Records from a data collection:
+===+
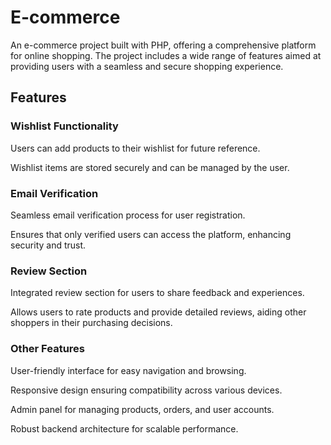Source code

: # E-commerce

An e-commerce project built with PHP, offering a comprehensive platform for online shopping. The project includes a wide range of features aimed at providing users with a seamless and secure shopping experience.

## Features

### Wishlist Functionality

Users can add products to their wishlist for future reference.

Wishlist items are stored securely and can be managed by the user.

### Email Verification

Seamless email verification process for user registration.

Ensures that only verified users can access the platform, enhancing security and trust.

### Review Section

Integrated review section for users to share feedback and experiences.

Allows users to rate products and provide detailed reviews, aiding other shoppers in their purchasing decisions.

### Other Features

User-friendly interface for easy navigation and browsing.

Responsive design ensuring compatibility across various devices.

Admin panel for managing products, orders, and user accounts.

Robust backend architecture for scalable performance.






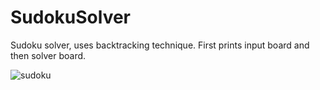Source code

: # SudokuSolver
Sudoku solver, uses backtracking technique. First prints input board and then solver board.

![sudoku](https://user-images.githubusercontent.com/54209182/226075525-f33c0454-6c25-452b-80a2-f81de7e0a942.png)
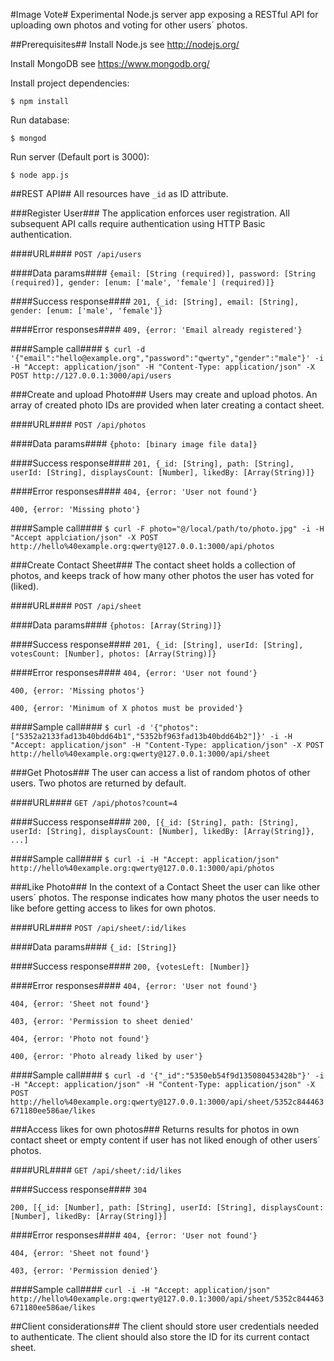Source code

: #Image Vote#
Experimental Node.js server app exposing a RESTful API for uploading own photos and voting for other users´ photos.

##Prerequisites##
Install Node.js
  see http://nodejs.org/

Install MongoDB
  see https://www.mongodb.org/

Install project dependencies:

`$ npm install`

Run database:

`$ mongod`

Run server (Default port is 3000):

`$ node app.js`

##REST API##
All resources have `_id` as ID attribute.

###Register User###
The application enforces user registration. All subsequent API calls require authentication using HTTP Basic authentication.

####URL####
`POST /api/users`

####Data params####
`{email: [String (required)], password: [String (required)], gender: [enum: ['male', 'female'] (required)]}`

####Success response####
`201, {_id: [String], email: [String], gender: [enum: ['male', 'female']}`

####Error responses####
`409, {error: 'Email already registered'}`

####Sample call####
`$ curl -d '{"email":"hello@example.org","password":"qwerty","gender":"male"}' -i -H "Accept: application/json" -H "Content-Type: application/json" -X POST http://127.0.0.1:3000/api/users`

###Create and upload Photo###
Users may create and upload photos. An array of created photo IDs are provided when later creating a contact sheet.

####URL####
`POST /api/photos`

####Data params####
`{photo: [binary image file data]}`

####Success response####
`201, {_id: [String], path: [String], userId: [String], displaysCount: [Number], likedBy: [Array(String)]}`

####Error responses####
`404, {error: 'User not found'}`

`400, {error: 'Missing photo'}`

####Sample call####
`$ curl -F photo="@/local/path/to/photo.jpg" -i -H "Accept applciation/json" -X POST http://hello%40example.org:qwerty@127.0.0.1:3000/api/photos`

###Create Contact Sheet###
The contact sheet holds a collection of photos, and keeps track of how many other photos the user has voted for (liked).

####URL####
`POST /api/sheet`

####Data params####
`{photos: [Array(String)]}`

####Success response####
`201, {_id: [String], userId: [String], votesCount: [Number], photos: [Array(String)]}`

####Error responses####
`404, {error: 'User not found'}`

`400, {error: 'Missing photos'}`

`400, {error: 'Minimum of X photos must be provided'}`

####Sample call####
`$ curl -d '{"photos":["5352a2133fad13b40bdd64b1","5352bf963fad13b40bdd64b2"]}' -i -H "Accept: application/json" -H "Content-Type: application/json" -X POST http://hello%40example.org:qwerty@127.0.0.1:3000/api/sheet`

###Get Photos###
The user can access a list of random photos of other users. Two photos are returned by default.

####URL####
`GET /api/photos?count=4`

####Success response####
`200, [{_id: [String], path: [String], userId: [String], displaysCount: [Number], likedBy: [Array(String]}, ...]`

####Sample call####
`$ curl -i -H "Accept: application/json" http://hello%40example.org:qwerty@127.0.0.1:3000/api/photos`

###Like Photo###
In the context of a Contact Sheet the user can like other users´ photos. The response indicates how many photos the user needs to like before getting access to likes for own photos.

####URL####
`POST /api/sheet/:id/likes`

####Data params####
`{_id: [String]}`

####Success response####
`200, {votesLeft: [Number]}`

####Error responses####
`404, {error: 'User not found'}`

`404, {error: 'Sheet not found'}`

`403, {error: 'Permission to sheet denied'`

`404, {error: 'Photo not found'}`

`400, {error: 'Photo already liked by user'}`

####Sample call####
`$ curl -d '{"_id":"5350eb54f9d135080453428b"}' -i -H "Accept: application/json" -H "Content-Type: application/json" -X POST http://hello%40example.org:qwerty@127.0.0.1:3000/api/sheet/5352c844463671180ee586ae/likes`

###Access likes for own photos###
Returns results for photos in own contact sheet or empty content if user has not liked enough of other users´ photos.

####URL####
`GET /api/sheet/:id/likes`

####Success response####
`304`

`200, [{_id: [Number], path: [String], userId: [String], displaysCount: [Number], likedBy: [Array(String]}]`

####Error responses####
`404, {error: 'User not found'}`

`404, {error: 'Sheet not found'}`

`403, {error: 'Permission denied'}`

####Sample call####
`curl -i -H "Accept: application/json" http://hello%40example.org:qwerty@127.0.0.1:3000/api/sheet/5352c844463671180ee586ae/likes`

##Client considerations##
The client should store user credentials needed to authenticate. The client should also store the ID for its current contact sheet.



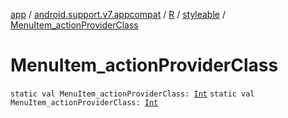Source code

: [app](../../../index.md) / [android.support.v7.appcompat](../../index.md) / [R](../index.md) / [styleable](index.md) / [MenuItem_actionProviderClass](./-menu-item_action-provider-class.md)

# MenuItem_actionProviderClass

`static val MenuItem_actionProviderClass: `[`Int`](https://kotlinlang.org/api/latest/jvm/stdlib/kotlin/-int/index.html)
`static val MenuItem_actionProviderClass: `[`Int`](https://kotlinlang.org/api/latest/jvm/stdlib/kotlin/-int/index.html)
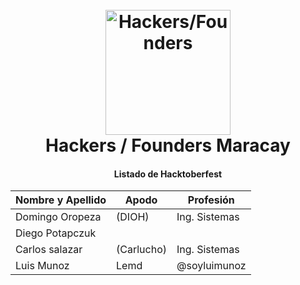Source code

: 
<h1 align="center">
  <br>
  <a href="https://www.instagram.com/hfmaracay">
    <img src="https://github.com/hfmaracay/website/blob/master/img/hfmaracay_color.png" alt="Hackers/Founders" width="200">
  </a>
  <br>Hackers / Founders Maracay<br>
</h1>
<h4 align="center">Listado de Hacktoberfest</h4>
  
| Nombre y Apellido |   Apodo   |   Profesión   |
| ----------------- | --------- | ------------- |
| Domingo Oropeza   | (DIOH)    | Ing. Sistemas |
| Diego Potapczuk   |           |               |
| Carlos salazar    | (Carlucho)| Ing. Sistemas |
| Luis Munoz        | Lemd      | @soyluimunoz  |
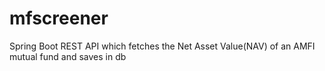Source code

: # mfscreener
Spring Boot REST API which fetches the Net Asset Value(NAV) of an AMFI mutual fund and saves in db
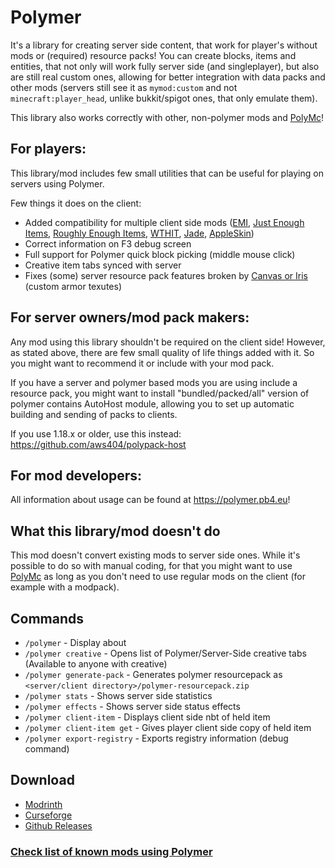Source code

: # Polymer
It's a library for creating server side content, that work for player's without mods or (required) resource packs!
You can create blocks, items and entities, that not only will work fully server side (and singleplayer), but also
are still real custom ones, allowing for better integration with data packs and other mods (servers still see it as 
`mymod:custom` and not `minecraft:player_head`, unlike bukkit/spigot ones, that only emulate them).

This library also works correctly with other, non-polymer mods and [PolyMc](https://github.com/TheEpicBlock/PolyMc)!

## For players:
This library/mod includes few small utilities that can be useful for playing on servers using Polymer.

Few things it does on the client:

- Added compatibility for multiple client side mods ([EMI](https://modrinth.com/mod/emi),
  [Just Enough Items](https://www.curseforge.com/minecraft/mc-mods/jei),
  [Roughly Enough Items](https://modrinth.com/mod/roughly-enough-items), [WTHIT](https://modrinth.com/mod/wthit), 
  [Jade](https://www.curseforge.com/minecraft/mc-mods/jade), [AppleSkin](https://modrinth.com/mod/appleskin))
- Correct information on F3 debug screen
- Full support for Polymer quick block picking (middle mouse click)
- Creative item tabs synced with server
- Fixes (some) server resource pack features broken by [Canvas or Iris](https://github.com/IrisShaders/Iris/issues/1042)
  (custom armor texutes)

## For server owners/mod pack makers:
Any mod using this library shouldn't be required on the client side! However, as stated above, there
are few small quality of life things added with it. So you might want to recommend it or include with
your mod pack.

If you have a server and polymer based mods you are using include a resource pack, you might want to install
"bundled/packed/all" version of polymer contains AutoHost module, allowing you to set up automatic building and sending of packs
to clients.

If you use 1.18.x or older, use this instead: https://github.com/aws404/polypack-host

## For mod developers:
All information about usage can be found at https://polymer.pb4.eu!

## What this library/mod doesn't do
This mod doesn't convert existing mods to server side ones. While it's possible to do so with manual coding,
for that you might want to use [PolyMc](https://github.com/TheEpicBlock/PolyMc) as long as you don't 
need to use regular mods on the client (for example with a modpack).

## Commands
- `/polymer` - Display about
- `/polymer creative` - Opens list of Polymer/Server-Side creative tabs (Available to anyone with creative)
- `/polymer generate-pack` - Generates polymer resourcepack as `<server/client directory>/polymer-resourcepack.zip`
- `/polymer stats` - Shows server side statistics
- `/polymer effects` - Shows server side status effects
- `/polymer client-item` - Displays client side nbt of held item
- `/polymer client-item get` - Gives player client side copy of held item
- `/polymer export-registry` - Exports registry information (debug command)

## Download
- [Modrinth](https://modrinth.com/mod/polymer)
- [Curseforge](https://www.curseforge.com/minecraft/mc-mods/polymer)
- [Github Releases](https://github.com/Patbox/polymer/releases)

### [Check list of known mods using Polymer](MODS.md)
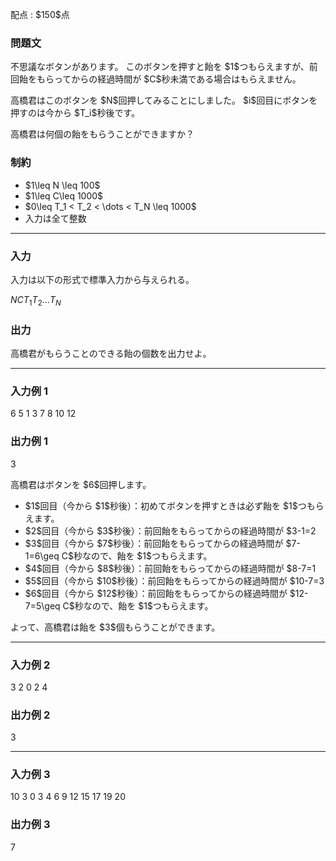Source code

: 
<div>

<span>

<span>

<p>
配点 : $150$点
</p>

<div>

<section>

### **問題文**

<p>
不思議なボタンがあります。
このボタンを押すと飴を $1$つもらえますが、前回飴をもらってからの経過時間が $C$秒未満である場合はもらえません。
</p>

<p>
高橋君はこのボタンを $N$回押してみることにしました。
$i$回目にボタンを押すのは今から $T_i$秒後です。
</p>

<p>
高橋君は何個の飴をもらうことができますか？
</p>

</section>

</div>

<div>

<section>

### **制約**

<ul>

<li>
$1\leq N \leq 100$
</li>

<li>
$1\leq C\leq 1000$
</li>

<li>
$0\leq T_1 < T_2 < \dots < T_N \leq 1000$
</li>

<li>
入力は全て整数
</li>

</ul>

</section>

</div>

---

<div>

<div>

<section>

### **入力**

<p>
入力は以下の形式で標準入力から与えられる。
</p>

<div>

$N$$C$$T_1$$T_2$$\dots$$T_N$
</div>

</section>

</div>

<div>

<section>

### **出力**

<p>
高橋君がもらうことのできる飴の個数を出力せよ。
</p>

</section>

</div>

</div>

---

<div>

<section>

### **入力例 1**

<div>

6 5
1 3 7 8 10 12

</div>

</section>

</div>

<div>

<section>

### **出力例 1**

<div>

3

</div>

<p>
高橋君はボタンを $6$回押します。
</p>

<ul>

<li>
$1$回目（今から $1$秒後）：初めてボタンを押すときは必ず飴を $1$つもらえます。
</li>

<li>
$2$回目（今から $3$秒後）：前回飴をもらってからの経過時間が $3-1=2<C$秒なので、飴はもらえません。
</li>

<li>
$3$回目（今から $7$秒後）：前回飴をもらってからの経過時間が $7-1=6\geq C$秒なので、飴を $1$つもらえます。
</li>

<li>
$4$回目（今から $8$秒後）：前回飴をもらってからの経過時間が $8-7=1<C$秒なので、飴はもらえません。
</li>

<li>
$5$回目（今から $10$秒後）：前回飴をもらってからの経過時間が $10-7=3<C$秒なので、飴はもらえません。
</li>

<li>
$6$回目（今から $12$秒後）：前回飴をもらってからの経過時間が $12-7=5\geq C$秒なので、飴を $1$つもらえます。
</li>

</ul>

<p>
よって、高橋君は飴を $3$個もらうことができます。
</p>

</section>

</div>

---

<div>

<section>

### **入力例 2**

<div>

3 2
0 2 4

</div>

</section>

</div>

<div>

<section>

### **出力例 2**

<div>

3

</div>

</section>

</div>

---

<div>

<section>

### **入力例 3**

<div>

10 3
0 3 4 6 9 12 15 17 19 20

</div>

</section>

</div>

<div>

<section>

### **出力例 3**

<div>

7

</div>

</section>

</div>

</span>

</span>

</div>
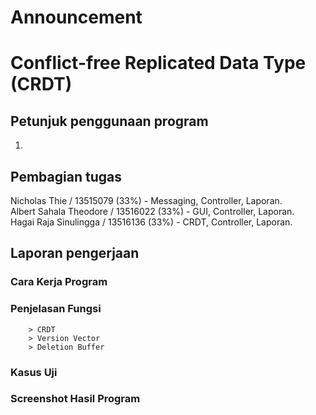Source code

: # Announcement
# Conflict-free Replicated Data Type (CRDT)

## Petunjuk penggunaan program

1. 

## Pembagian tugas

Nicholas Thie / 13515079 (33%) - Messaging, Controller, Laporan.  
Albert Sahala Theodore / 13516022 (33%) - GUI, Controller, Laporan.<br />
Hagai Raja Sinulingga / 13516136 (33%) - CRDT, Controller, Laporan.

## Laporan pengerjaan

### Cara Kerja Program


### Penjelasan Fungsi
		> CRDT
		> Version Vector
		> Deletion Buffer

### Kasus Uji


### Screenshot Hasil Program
+===+
From the entries above, pull out each line that includes "only".

=== ANSWER AREA ===
Ensures that only verified users can access the platform, enhancing security and trust.
You can create blocks, items and entities, that not only will work fully server side (and singleplayer), but also
`mymod:custom` and not `minecraft:player_head`, unlike bukkit/spigot ones, that only emulate them).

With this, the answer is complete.